1927 yılının sonlarında yürümeye başladı. Bu dönemde resim çizmeye devam etti. Daha sonra bir arkadaşının vasıtası ile “Meksikalı Michalangelo” olarak bilinen Diego Rivera ile tanıştı. Diego Frida’nın resminin sadeliği ve özgünlüğünden çok etkilendi. Frida da Diego’ya karşı büyük bir hayranlık besliyordu. İlişkileri tabloları aştı ve romantik bir hal aldı. Diego ile Frida evlendi. Evlilikleri bir fil ile bir güvercinin aşkına benzetildi. Diego her ne kadar ona aşkı yaşatsa da en büyük acıları yaşatan kişi de yine oydu.

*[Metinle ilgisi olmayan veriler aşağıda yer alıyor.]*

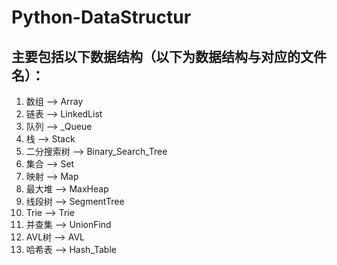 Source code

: # Python-DataStructur

## 主要包括以下数据结构（以下为数据结构与对应的文件名）：

1. 数组  -->  Array
2. 链表  -->  LinkedList
3. 队列  -->  _Queue
4. 栈    -->  Stack
5. 二分搜索树  -->  Binary_Search_Tree
6. 集合  -->  Set
7. 映射  --> Map
8. 最大堆  -->  MaxHeap
9. 线段树  -->  SegmentTree
10. Trie  -->  Trie
11. 并查集  -->  UnionFind
12. AVL树  -->  AVL
13. 哈希表  -->  Hash_Table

Frida daha sonraları Diego’yla olan ilişkisini şu cümlelerle anlatıyor: “Hayatımda iki büyük kaza geçirdim; biri Diego’ydu diğerinde ise bir tren az kalsın beni öldürüyordu. Diego kesinlikle çok daha yıkıcıydı.” Her ne kadar Diego’dan sadakat değil de bağlılık yemini istemiş olsa da Diego’nun sadakatsizlikleri canını yakıyordu. Bunu kabullenmek düşündüğü kadar kolay olmadı.

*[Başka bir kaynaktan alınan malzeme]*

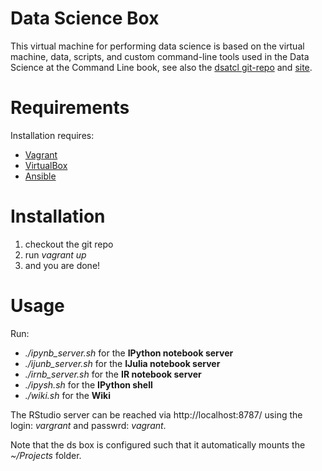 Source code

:Data Science Box
================

This virtual machine for performing data science is based on the virtual machine, data, scripts, and custom command-line tools used in the Data Science at the Command Line book, see also the [dsatcl git-repo](https://github.com/jeroenjanssens/data-science-at-the-command-line) and [site](http://datascienceatthecommandline.com).

# Requirements

Installation requires:
* [Vagrant](https://www.vagrantup.com)
* [VirtualBox](https://www.virtualbox.org)
* [Ansible](http://www.ansible.com/home)

# Installation
1. checkout the git repo
2. run *vagrant up*
3. and you are done! 

# Usage

Run:
* *./ipynb_server.sh* for the **IPython notebook server**
* *./ijunb_server.sh* for the **IJulia notebook server**
* *./irnb_server.sh* for the **IR notebook server**
* *./ipysh.sh* for the **IPython shell**
* *./wiki.sh* for the **Wiki**

The RStudio server can be reached via http://localhost:8787/ using the login: *vargrant* and passwrd: *vagrant*.

Note that the ds box is configured such that it automatically mounts the *~/Projects* folder.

Frida’nın en çok istediği şeylerden biri de anne olmaktı. Ne yazık ki sağlık sorunların dolayı bu gerçek olmadı. Çektiği acıyı yine tuvale aktardı. Zaten Frida Kahlo’nun tablolarından her biri hayatının bir döneminden izler taşır.
1931 yılında Frida fotoğrafçı Nickolas Muray ile tanıştı. Muray, Frida’ya ilk görüşte aşık olmuştu. İnişli çıkışlı 10 yıllık bir ilişkileri oldu ancak daha sonra Muray, Frida’nın asla Diego’dan kopamayacağını anladı. Frida yalnızlığında çalışmalarına devam etti. Yurtdışında sergilere katıldı. Keyfi yerinde görünse de aklının, kalbinin bir köşesinde hep Diego vardı. Ona yazdığı bir mektupta ona olan duygularını şöyle tarif etmişti: “Seni sevmeye başladığı günden beri acı çeken bir yüreğim var.”

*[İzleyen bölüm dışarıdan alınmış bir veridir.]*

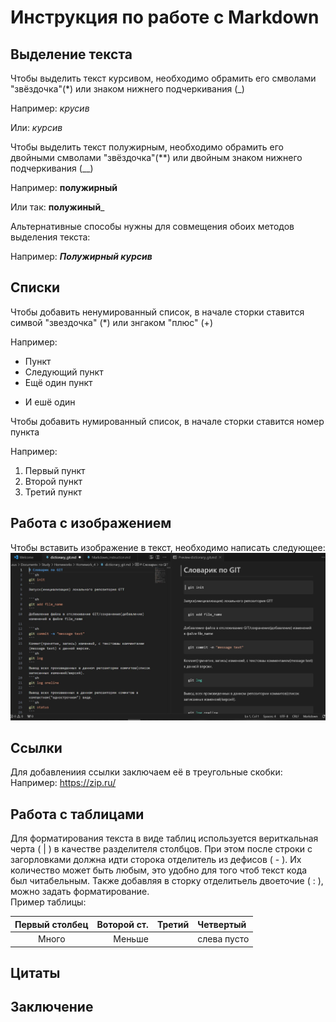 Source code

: # Инструкция по работе с Markdown
## Выделение текста
Чтобы выделить текст курсивом, необходимо обрамить его смволами "звёздочка"(*) или знаком нижнего подчеркивания (_)

Например: *крусив*

Или: _курсив_

Чтобы выделить текст полужирным, необходимо обрамить его двойными смволами "звёздочка"(**) или двойным знаком нижнего подчеркивания (__)

Например: **полужирный**

Или так: __полужиный___

Альтернативные способы нужны для совмещения обоих методов выделения текста:

Например: __*Полужирный курсив*__
## Списки
Чтобы добавить ненумированный список, в начале сторки ставится симвой "звездочка" (*) или знгаком "плюс" (+)

Например:
* Пункт
* Следующий пункт
* Ещё один пункт
+ И ешё один

Чтобы добавить нумированный список, в начале сторки ставится номер пункта

Например:
1. Первый пункт
2. Второй пункт
3. Третий пункт
## Работа с изображением
Чтобы вставить изображение в текст, необходимо написать следующее: ![Скриншот](screenshot_1.JPG)
## Ссылки
Для добавлениия ссылки заключаем её в треугольные скобки:
Например: 
<https://zip.ru/>
## Работа с таблицами
Для форматирования текста в виде таблиц используется вериткальная черта ( | ) в качестве разделителя столбцов. При этом после строки с загорловками должна идти сторока отделитель из дефисов ( - ). Их количество может быть любым, это удобно для того чтоб текст кода был читабельным. Также добавляя  в сторку отделитьель двоеточие ( : ), можно задать форматирование.  
Пример таблицы:

| Первый столбец | Воторой ст.| Третий | Четвертый  | 
|:--------------:|-----------:|--------|:-----------|
|Много           |Меньше      |        |слева пусто |

## Цитаты
## Заключение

“Eskiyor bütün bedenler. Ama acı çeken bir yüreği var ise bedenin, daha hızlı çürüyor o beden. Benim acı çeken bir yüreğim var Diego. Seni sevmeye başladığım günden beri, acı çeken bir yüreğim var. Beni anlamadın demeyeceğim. Beni anladın. Zaten en dayanılmaz acı buydu. Sen beni anladın. Anladığın halde canımı yaktın Diego…”
1940’tan sonra sağlık sorunlarına bağlı acıları artarak boy göstermeye başlamıştı. Sağlık sorunların dolayı kangren olan bacağı kesildi. 1950’den sonra çoğu zaman tekerlekli sandalyeye ihtiyaç duyuyordu. Ancak bunların hiçbiri onu durdurmaya yetmedi. Son zamanlarda artan ağrılarına rağmen kendini resimlerine vermişti. New York ve Paris’te sergiler açıp, evinde öğrencilerine dersler vermiştir.
Akciğer embolisi denilen hastalıktan dolayı Frida 13 Temmuz 1954’te öldü. Kalıplara sığmayan bir sevgiydi Frida’daki. Ne hastalık ne hiçbir şey… Yalnızca ölüm durdurabilirdi Frida’yı. Öyle de oldu.